One room was shabby, and not worth the money, and the next was too fancy and thus too expensive. We were going to leave, when the man began lowering his prices and showed us a room that was "just right." We agreed on 25 dinar and made ourselves at home after filling out the required paperwork.
Once settled, we both vocalized something we'd only been feeling intuitively: the hotel had a very weird "vibe" to it. It wasn't a bad feeling (if it had been, we would not have stayed), but it definitely felt heavy and old. Almost haunted. I likened it to a kung-fu movie, and Tara thought it felt like something from a Wild West ghost town. All in all, pretty cool.
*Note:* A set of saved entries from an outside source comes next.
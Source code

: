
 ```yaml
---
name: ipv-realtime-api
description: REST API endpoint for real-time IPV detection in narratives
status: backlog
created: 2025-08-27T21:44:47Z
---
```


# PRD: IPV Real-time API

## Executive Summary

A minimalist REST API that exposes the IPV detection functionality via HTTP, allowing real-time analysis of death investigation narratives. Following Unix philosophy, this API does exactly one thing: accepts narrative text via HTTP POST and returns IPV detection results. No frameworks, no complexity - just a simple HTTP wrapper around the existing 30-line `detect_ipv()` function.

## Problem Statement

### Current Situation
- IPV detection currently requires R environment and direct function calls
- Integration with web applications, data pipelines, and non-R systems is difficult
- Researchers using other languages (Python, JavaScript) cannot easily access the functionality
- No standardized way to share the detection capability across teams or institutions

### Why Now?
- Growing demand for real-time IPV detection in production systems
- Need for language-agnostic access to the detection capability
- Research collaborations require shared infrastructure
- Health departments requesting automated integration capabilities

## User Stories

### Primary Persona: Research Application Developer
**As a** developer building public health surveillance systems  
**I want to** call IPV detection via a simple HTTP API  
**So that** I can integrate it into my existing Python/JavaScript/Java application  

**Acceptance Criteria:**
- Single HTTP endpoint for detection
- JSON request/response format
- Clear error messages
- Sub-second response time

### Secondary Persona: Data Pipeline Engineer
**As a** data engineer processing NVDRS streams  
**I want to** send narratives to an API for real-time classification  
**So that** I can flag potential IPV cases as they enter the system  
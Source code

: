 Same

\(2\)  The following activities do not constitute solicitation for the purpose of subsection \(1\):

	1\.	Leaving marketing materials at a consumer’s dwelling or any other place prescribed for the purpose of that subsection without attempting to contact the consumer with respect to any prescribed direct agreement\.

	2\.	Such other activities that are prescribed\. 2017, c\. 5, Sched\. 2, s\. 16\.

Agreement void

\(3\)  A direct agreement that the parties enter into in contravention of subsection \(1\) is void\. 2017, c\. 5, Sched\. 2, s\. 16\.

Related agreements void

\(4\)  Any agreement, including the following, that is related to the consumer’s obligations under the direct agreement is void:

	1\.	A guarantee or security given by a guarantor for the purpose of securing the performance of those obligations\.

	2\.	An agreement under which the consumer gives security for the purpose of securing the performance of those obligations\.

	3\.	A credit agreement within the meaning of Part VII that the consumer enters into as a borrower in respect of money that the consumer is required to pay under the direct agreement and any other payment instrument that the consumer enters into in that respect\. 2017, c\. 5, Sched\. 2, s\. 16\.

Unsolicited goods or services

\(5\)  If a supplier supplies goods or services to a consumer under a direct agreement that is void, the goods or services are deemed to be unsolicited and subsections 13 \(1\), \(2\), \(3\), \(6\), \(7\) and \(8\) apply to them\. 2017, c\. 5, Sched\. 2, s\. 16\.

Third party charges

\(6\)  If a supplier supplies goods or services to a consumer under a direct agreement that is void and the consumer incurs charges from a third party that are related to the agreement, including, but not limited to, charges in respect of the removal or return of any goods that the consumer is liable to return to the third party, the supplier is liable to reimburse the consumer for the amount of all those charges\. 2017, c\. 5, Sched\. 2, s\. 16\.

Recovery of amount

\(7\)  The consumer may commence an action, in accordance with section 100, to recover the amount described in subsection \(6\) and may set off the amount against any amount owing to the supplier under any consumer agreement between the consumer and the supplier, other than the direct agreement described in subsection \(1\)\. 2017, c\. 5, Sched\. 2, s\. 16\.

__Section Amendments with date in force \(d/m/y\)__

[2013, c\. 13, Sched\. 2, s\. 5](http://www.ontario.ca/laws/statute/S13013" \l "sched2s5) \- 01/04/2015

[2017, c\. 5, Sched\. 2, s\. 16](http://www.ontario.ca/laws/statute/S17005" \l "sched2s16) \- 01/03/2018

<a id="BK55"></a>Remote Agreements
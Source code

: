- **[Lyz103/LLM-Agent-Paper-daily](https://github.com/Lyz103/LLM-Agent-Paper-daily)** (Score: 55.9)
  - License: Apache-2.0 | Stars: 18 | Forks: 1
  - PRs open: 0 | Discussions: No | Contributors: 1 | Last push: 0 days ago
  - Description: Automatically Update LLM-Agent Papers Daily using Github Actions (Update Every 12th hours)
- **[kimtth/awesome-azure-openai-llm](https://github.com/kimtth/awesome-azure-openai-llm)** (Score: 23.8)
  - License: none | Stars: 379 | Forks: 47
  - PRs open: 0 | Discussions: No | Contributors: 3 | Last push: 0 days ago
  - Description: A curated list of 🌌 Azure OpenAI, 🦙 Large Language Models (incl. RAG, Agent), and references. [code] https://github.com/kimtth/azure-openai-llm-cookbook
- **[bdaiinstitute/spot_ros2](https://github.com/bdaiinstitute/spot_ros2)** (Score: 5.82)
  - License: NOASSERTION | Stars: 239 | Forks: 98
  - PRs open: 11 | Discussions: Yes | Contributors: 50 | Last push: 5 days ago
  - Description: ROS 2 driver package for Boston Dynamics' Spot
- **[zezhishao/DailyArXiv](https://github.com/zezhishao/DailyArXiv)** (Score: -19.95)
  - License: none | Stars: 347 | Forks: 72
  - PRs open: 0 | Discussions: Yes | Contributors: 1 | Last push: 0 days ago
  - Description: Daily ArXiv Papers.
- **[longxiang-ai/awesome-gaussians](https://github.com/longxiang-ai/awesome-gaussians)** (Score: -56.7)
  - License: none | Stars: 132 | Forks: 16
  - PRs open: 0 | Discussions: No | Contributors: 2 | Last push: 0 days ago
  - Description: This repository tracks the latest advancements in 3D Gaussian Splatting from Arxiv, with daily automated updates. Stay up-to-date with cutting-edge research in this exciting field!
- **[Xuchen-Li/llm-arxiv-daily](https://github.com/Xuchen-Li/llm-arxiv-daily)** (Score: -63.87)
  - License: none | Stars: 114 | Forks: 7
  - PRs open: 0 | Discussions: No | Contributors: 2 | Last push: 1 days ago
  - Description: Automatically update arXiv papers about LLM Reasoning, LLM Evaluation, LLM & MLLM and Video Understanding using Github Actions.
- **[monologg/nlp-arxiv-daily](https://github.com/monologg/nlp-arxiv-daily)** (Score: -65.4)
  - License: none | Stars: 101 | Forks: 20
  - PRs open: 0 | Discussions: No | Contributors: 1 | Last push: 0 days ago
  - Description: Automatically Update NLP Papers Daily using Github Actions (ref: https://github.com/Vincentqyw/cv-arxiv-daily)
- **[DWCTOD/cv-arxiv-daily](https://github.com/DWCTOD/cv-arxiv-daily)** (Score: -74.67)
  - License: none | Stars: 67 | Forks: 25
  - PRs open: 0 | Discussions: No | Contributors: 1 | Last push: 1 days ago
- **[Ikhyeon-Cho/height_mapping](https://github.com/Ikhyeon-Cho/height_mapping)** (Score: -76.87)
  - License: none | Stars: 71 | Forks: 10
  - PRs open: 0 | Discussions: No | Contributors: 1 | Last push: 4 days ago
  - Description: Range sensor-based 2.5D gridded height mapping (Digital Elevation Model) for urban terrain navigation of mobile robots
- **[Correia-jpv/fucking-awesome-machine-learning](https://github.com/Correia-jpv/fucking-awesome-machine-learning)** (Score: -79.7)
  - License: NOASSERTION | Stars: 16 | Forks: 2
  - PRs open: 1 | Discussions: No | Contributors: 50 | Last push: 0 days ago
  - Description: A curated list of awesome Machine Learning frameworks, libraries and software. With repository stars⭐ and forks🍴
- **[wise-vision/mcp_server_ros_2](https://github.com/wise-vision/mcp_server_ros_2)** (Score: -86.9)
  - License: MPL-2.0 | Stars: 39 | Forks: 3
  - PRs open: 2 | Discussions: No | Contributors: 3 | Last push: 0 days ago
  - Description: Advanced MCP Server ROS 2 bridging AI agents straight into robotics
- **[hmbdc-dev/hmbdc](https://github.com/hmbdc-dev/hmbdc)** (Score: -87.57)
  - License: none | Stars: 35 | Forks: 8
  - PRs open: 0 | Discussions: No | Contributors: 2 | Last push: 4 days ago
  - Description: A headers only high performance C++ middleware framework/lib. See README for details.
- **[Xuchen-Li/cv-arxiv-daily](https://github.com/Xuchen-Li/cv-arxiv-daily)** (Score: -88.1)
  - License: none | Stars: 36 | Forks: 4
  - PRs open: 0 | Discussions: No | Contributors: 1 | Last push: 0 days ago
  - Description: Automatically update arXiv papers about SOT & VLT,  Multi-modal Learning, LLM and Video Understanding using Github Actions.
For the first time in longer than either of us can remember, we had our own double bed (most "double" beds here are actually two single beds that we have to push together) and a giant bathtub in our bathroom. Not only was it clean, miraculously the water was hot too. We kept it running, expecting our luck to run out, leaving us with a tubful of tepid water. To our surprise the hot water kept coming! I have a feeling that will be the last hot bath we see for a good long while.
Feeling refreshed, we headed into town to search for dinner. I had spaghetti for what must be like the fifth night in a row and Tara had couscous. Hunger abated, we returned to our spooky hotel and went to bed. We're both really happy to be on the road again. Tomorrow we'll take a bus to Tataouine!